CA Montpellier, 4e ch. civ., 3 octobre 2024, n° 22/04186

MONTPELLIER

Arrêt

Confirmation

PARTIES

Demandeur :

Distribution Casino France (SAS)

COMPOSITION DE LA JURIDICTION

Président :

M. Soubeyran

Conseillers :

M. Bruey, Mme Franco

Avocats :

Me Negre, Me Pepratx Negre, Me Abrial, Me Bobo

TJ Perpignan, du 28 juin 2022, n° 18/013…

28 juin 2022

FAITS ET PROCÉDURE

1- Le 6 juin 2005, M. [H] [P] a souscrit un engagement de caution personnelle et solidaire dans la limite de 12 000 € pour une durée de 30 ans au bénéfice de la SAS Distribution Casino France.
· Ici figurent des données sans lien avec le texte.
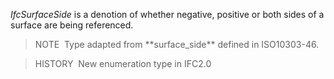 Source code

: _IfcSurfaceSide_ is a denotion of whether negative, positive or both sides of a surface are being referenced.

> NOTE&nbsp; Type adapted from \*\*surface_side\*\* defined in ISO10303-46.

> HISTORY&nbsp; New enumeration type in IFC2.0
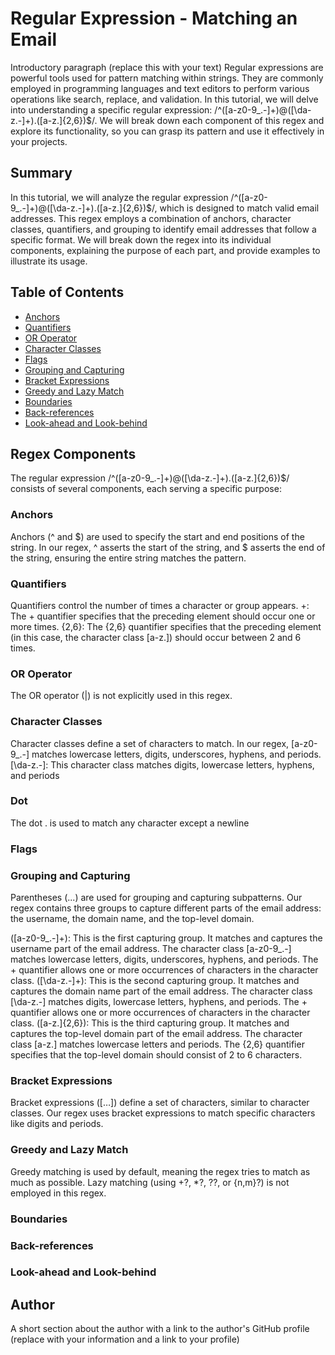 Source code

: # Regular Expression - Matching an Email

Introductory paragraph (replace this with your text)
Regular expressions are powerful tools used for pattern matching within strings. They are commonly employed in programming languages and text editors to perform various operations like search, replace, and validation. In this tutorial, we will delve into understanding a specific regular expression: /^([a-z0-9_\.-]+)@([\da-z\.-]+)\.([a-z\.]{2,6})$/. We will break down each component of this regex and explore its functionality, so you can grasp its pattern and use it effectively in your projects.

## Summary

In this tutorial, we will analyze the regular expression /^([a-z0-9_\.-]+)@([\da-z\.-]+)\.([a-z\.]{2,6})$/, which is designed to match valid email addresses. This regex employs a combination of anchors, character classes, quantifiers, and grouping to identify email addresses that follow a specific format. We will break down the regex into its individual components, explaining the purpose of each part, and provide examples to illustrate its usage.

## Table of Contents

- [Anchors](#anchors)
- [Quantifiers](#quantifiers)
- [OR Operator](#or-operator)
- [Character Classes](#character-classes)
- [Flags](#flags)
- [Grouping and Capturing](#grouping-and-capturing)
- [Bracket Expressions](#bracket-expressions)
- [Greedy and Lazy Match](#greedy-and-lazy-match)
- [Boundaries](#boundaries)
- [Back-references](#back-references)
- [Look-ahead and Look-behind](#look-ahead-and-look-behind)


## Regex Components
The regular expression /^([a-z0-9_\.-]+)@([\da-z\.-]+)\.([a-z\.]{2,6})$/ consists of several components, each serving a specific purpose:

### Anchors

Anchors (^ and $) are used to specify the start and end positions of the string. In our regex, ^ asserts the start of the string, and $ asserts the end of the string, ensuring the entire string matches the pattern.

### Quantifiers

Quantifiers control the number of times a character or group appears. +: The + quantifier specifies that the preceding element should occur one or more times. {2,6}: The {2,6} quantifier specifies that the preceding element (in this case, the character class [a-z\.]) should occur between 2 and 6 times.

### OR Operator

The OR operator (|) is not explicitly used in this regex.
### Character Classes

Character classes define a set of characters to match. In our regex, [a-z0-9_\.-] matches lowercase letters, digits, underscores, hyphens, and periods. [\da-z\.-]: This character class matches digits, lowercase letters, hyphens, and periods

### Dot

The dot . is used to match any character except a newline

### Flags

### Grouping and Capturing

Parentheses (...) are used for grouping and capturing subpatterns. Our regex contains three groups to capture different parts of the email address: the username, the domain name, and the top-level domain.

([a-z0-9_\.-]+): This is the first capturing group. It matches and captures the username part of the email address. The character class [a-z0-9_\.-] matches lowercase letters, digits, underscores, hyphens, and periods. The + quantifier allows one or more occurrences of characters in the character class.
([\da-z\.-]+): This is the second capturing group. It matches and captures the domain name part of the email address. The character class [\da-z\.-] matches digits, lowercase letters, hyphens, and periods. The + quantifier allows one or more occurrences of characters in the character class.
([a-z\.]{2,6}): This is the third capturing group. It matches and captures the top-level domain part of the email address. The character class [a-z\.] matches lowercase letters and periods. The {2,6} quantifier specifies that the top-level domain should consist of 2 to 6 characters.

### Bracket Expressions

Bracket expressions ([…]) define a set of characters, similar to character classes. Our regex uses bracket expressions to match specific characters like digits and periods.

### Greedy and Lazy Match

Greedy matching is used by default, meaning the regex tries to match as much as possible. Lazy matching (using +?, *?, ??, or {n,m}?) is not employed in this regex.
### Boundaries

### Back-references

### Look-ahead and Look-behind

## Author


A short section about the author with a link to the author's GitHub profile (replace with your information and a link to your profile)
2- Le 21 juin 2005, M. [Z] [P] et son épouse Mme [G] [F] ont conclu un contrat de co-gérance avec la SAS Distribution Casino France afin de gérer un magasin de vente au détail situé à [Localité 5] dans le Var.

3- Le 7 avril 2011, les époux [P] [F] ont mis fin au précédent contrat et la SAS Distribution Casino France a confié à M. [Z] [P] la gérance de la supérette C 8446 située à [Localité 6].

4- Par courrier du 30 juin 2014 dont il est accusé réception par la société de Distribution Casino France le 16 juillet 2014, M.[Z] [P] l'a informée de son souhait de rompre le contrat de gérance.

5- Un différend relatif à l'inventaire est apparu.

6- Estimant que le compte général de dépôt de M. [Z] [P] présentait un solde débiteur de 18 704,82 €, la SAS Distribution Casino France a, par courriers recommandés avec avis de réception en date des 15 mai 2015 et 12 janvier 2016, mis en demeure en vain M. [H] [P], en sa qualité de caution, de lui payer la somme de 12 000 euros.

7- C'est dans ce contexte que par acte du 19 mars 2018, la SAS Distribution Casino France a fait assigner M. [H] [P] afin d'obtenir paiement.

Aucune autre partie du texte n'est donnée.